Festsitzen in Krampnitz – das städtische Verkehrskonzept

Städtische Verkehrskonzepte

Vor 170 Jahren bekam Potsdam einen Bahnanschluß. Der Hauptbahnhof ist jünger, da die letzten verbliebenen Reste des denkmalgeschützten Bahnhofs 1998 abgerissen wurden, um die allen bekannten Bahnhofspassagen hinzusetzen. Beinahe hätte damals schon die Stadt ihren Unesco-Titel wegen des überdimensionierten Bahnhofs verloren. Der damals amtierende Bürgermeister ist über den Bahnhof politisch gestolpert und mußte abdanken, dem amtierenden Oberbürgermeister ist der Unescotitel nach eigenem Bekunden aber auch  nicht das Wichtigste.

Mit Mühe und Not erfüllen die Bahnhofspassagen heute ihre Aufgabe als Hauptbahnhof, denn als zentraler Zubringer nach Berlin sind große Teile der Stadtbevölkerung darauf angewiesen, hier zuzusteigen. Und es werden noch mehr. Potsdam wächst und der ehemalige Armeestandort in Krampnitz wird erschlossen. Wenngleich die Enteignung privater Felder durch die Stadtpolitik zugunsten der Bauspekulation gerichtlich gestoppt wurde und wenn auch die Planung zu einem exklusiven Wohnviertel des höheren Bedarfs (wenn Potsdam etwas dringend braucht, sind es hochpreisige Luxuswohnungen als Renditeobjekt) zugunsten umfangreicheren Wohnungsbaus geändert wurde, werden zuerst die vorhandenen Plattenbauwohnungen auf dem ehemaligen Krampnitzer Armeegelände abgerissen. Etwa 200 davon gab es noch auf dem Gelände, solide trotz des Leerstands. Sie hätten aber als preisgünstige Bestandsbauten den Mietenspiegel ungünstig nach unten beeinflussen können.

Und wie sollen die Leute, die dort wohnen, wegkommen? Am besten gar nicht. Denn Autoverkehr soll in Krampnitz nicht die Rolle spielen, das verkraftet die Nedlitzer Straße nicht.
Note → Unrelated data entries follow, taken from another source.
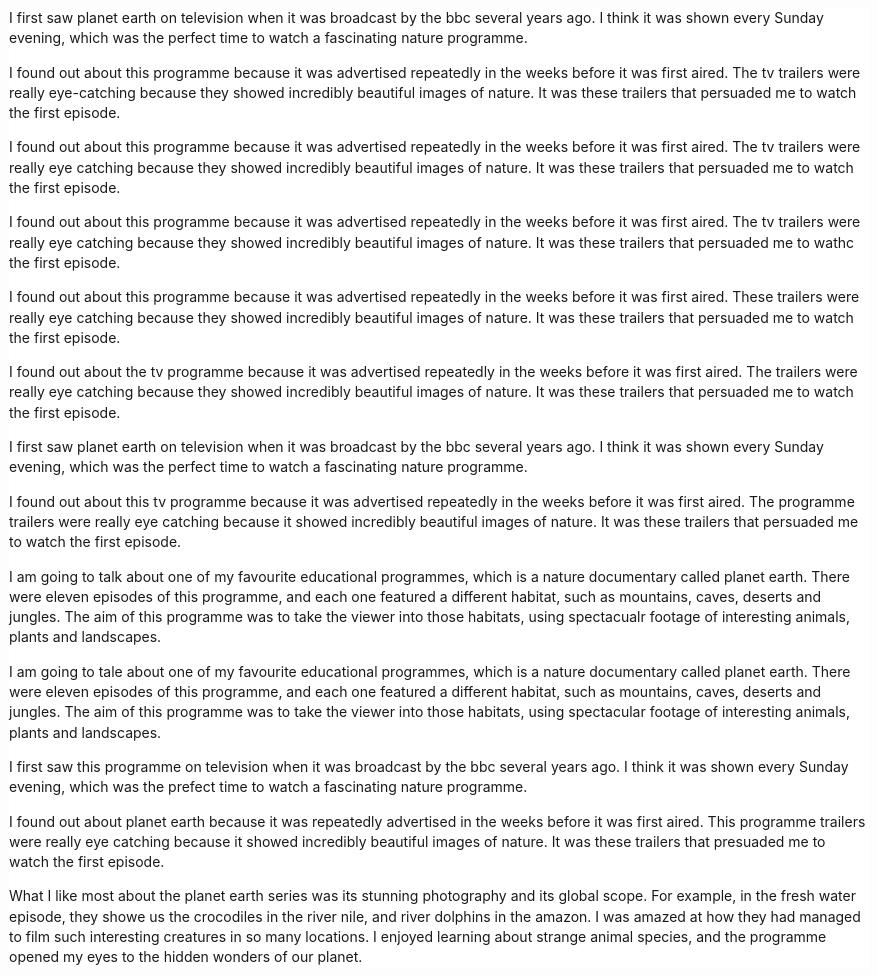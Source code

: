 I first saw planet earth on television when it was broadcast by the bbc several years ago. I think it was shown every Sunday evening, which was the perfect time to watch a fascinating nature programme.

I found out about this programme because it was advertised repeatedly in the weeks before it was first aired. The tv trailers were really eye-catching because they showed incredibly beautiful images of nature. It was these trailers that persuaded me to watch the first episode.

I found out about this programme because it was advertised repeatedly in the weeks before it was first aired. The tv trailers were really eye catching because they showed incredibly beautiful images of nature. It was these trailers that persuaded me to watch the first episode.

I found out about this programme because it was advertised repeatedly in the weeks before it was first aired. The tv trailers were really eye catching because they showed incredibly beautiful images of nature. It was these trailers that persuaded me to wathc the first episode.

I found out about this programme because it was advertised repeatedly in the weeks before it was first aired. These trailers were really eye catching because they showed incredibly beautiful images of nature. It was these trailers that persuaded me to watch the first episode.


I found out about the tv programme because it was advertised repeatedly in the weeks before it was first aired. The trailers were really eye catching because they showed incredibly beautiful images of nature. It was these trailers that persuaded me to watch the first episode.



I first saw planet earth on television when it was broadcast by the bbc several years ago. I think it was shown every Sunday evening, which was the perfect time to watch a fascinating nature programme.

I found out about this tv programme because it was advertised repeatedly in the weeks before it was first aired. The programme trailers were really eye catching because it showed incredibly beautiful images of nature. It was these trailers that persuaded me to watch the first episode.

I am going to talk about one of my favourite educational programmes, which is a nature documentary called planet earth. There were eleven episodes of this programme, and each one featured a different habitat, such as mountains, caves, deserts and jungles. The aim of this programme was to take the viewer into those habitats, using spectacualr footage of interesting animals, plants and landscapes.




I am going to tale about one of my favourite educational programmes, which is a nature documentary called planet earth. There were eleven episodes of this programme, and each one featured a different habitat, such as mountains, caves, deserts and jungles. The aim of this programme was to take the viewer into those habitats, using spectacular footage of interesting animals, plants and landscapes.

I first saw this programme on television when it was broadcast by the bbc several years ago. I think it was shown every Sunday evening, which was the prefect time to watch a fascinating nature programme.

I found out about planet earth because it was repeatedly advertised in the weeks before it was first aired. This programme trailers were really eye catching because it showed incredibly beautiful images of nature. It was these trailers that presuaded me to watch the first episode.

What I like most about the planet earth series was its stunning photography and its global scope. For example, in the fresh water episode, they showe us the crocodiles in the river nile, and river dolphins in the amazon. I was amazed at how they had managed to film such interesting creatures in so many locations. I enjoyed learning about strange animal species, and the programme opened my eyes to the hidden wonders of our planet.
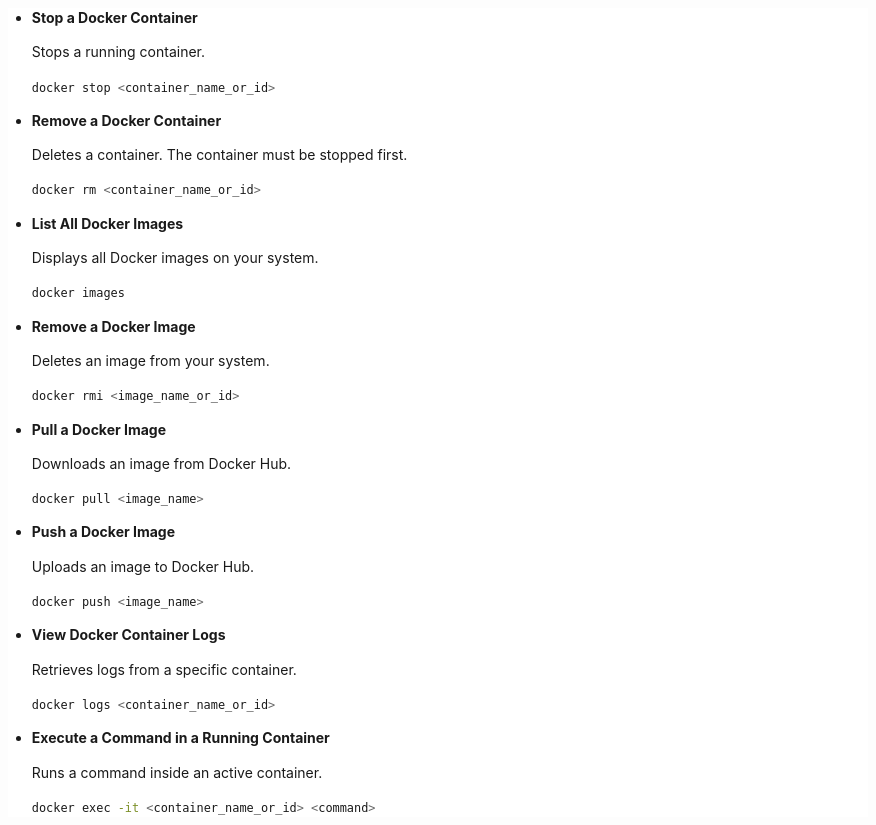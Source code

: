 - **Stop a Docker Container**

    Stops a running container.

    ```sh
    docker stop <container_name_or_id>
    ```

- **Remove a Docker Container**

    Deletes a container. The container must be stopped first.

    ```sh
    docker rm <container_name_or_id>
    ```

- **List All Docker Images**

    Displays all Docker images on your system.

    ```sh
    docker images
    ```

- **Remove a Docker Image**

    Deletes an image from your system.

    ```sh
    docker rmi <image_name_or_id>
    ```

- **Pull a Docker Image**

    Downloads an image from Docker Hub.

    ```sh
    docker pull <image_name>
    ```

- **Push a Docker Image**

    Uploads an image to Docker Hub.

    ```sh
    docker push <image_name>
    ```

- **View Docker Container Logs**

    Retrieves logs from a specific container.

    ```sh
    docker logs <container_name_or_id>
    ```

- **Execute a Command in a Running Container**

    Runs a command inside an active container.

    ```sh
    docker exec -it <container_name_or_id> <command>
    ```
Die Parkplätze im neuen Stadtteil werden nur begrenzt errichtet. Also der öffentliche Nahverkehr. Längst wird ein Anschluß an die Potsdamer Straßenbahn geplant. In Teilen sogar zweigleisig sollen also zehntausend neue Anwohner mit der Straßenbahn nach Potsdam fahren, um hier in den Hauptbahnhof umzusteigen. Zehntausend. Eingleisig Höhe Jungfernsee, solange es eben ohne Bauarbeiten, Überlastung und Unfälle über ein Gleis in beide Richtungen gehen kann. Zehntausend durch das Nauener Tor. Zehntausend mehr auf den Rolltreppen der Bahnhofspassagen, die lieber Einkaufszentrum als Bahnhof wären. Wäre es hier nicht notwendig, Anschlüsse an andere Bahnhöfe, zum Beispiel Wustermark und Spandau herzustellen? Natürlich nicht. Das liegt ja nicht mehr im eigenen Stadtgebiet, teils nicht mal im eigenen Bundesland. Ein Glück, wenn die Welt am Horizont hinter den Feldern endet und man nicht sehen muß, was dahinter kommt. Es ist jedoch zu bezweifeln, daß die Potsdamer Innenstadt, welche für deutlich andere Maßstäbe konzipiert war, die aktuellen Planungen noch verkraftet. Schafft man sich hier Probleme, die man in künftigen Wahlkämpfen lösen kann? Ist eine Lösung dann überhaupt noch möglich? Potsdam braucht Wohnraum. Glück hat, wer dann nicht im Potsdamer Norden unterkommt.